By the time we’d managed to slip down the steps back into the film set-esque Old Town, the laughing had changed. I was the idiot in shorts, my companion the one in flip flops, who’d decided to walk the wall without umbrellas or waterproofs on a Saturday afternoon in July when a storm was obviously going to hit. Ha! How stupid!

Now we were being laughed at.

But we caught Dubrovnik to ourselves for five minutes, strolling along streets now void of tourists and cruise-goers and prams and ice-creams and tables and chairs. Everyone had scarpered as soon as the first plip-plop warning signs had bounced from the polished paving, and no-one was going to let us inside, drips and all.

Starting to shiver, we made a dash for it and retreated back into our suite at the Excelsior Hotel, ensconcing ourselves in towels and bathrobes and the fruit bowl and pastries that had appeared during our ordeal – as though when the concierge had smiled at us on my way out, he knew the exact state in which we’d return, and had planted a recovery kit on the coffee table.

The next time I was aware of anything, it was half past five, I had a creasy cheek from a feathery pillow and had been awoken by the sun streaming through the shutters – the only sign of any sort of a storm the sopping clothes dumped in the bath tub.

Squinting onto my balcony, Dubrovnik was singing again – below, sun loungers had filled, with a glassy sea lapping quietly along. It seemed that the horses had gone to bed, just as I’d woken up, such were the Excelsior’s powers for ridding storms away into a foggy nightmare. It wouldn’t have mattered if the rain had persisted – we’d have spent longer running between our three bathrooms, bouncing between bed-sofa-bed-sofa-bed, and stretching out in our very own mini-gym. But once sun won the war against cloud, she wasn’t budging.

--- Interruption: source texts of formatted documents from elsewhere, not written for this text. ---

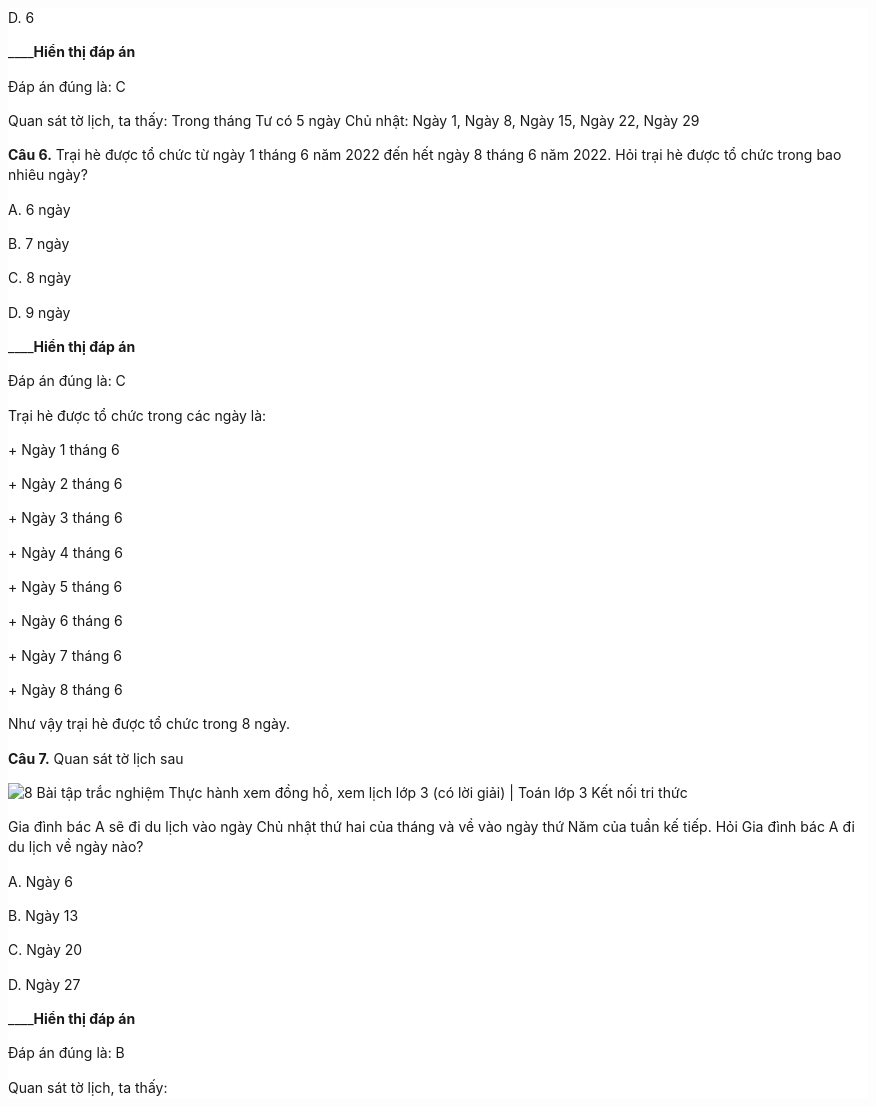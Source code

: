 D. 6

____**Hiển thị đáp án**

Đáp án đúng là: C

Quan sát tờ lịch, ta thấy: Trong tháng Tư có 5 ngày Chủ nhật: Ngày 1, Ngày 8, Ngày 15, Ngày 22, Ngày 29

**Câu 6.** Trại hè được tổ chức từ ngày 1 tháng 6 năm 2022 đến hết ngày 8 tháng 6 năm 2022. Hỏi trại hè được tổ chức trong bao nhiêu ngày?

A. 6 ngày

B. 7 ngày

C. 8 ngày

D. 9 ngày

____**Hiển thị đáp án**

Đáp án đúng là: C

Trại hè được tổ chức trong các ngày là: 

\+ Ngày 1 tháng 6

\+ Ngày 2 tháng 6

\+ Ngày 3 tháng 6

\+ Ngày 4 tháng 6

\+ Ngày 5 tháng 6

\+ Ngày 6 tháng 6

\+ Ngày 7 tháng 6

\+ Ngày 8 tháng 6

Như vậy trại hè được tổ chức trong 8 ngày.

**Câu 7.** Quan sát tờ lịch sau

![8 Bài tập trắc nghiệm Thực hành xem đồng hồ, xem lịch lớp 3 \(có lời giải\) | Toán lớp 3 Kết nối tri thức](https://vietjack.com/toan-3-kn/images/trac-nghiem-bai-67-thuc-hanh-xem-dong-hoog-xem-lich-3.PNG)

Gia đình bác A sẽ đi du lịch vào ngày Chủ nhật thứ hai của tháng và về vào ngày thứ Năm của tuần kế tiếp. Hỏi Gia đình bác A đi du lịch về ngày nào?

A. Ngày 6

B. Ngày 13

C. Ngày 20

D. Ngày 27

____**Hiển thị đáp án**

Đáp án đúng là: B

Quan sát tờ lịch, ta thấy:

So we swam off the rocks, and in the pool, flitting between snorkel and goggles, sauna and steam room, inside and outside as we pleased, not needing to leave the hotel. We sipped Champagne and orange juice and fresh coffee for breakfast on the terrace, with poached eggs on toast and croissants and finely sliced gruyere.

Begrudgingly, almost, we strolled into town, dodging the crowds to slip into ancient churches and tiny art galleries, up and down endless stone stairs, glossy with a thousand years of footsteps. The Old Town turned out to be full of secret coffee shops, mountainous ice-cream parlours and shady corners serving gigantic pizzas, and a bizarre Bosnian restaurant named Taj Mahal – such is the quirk of Croatia. We talked with little ladies selling hand-sewn lace and home-grown lavender pouches and coo-ed at litters of kittens playing in the dust, between groups of teenagers smoking secretly around street corners.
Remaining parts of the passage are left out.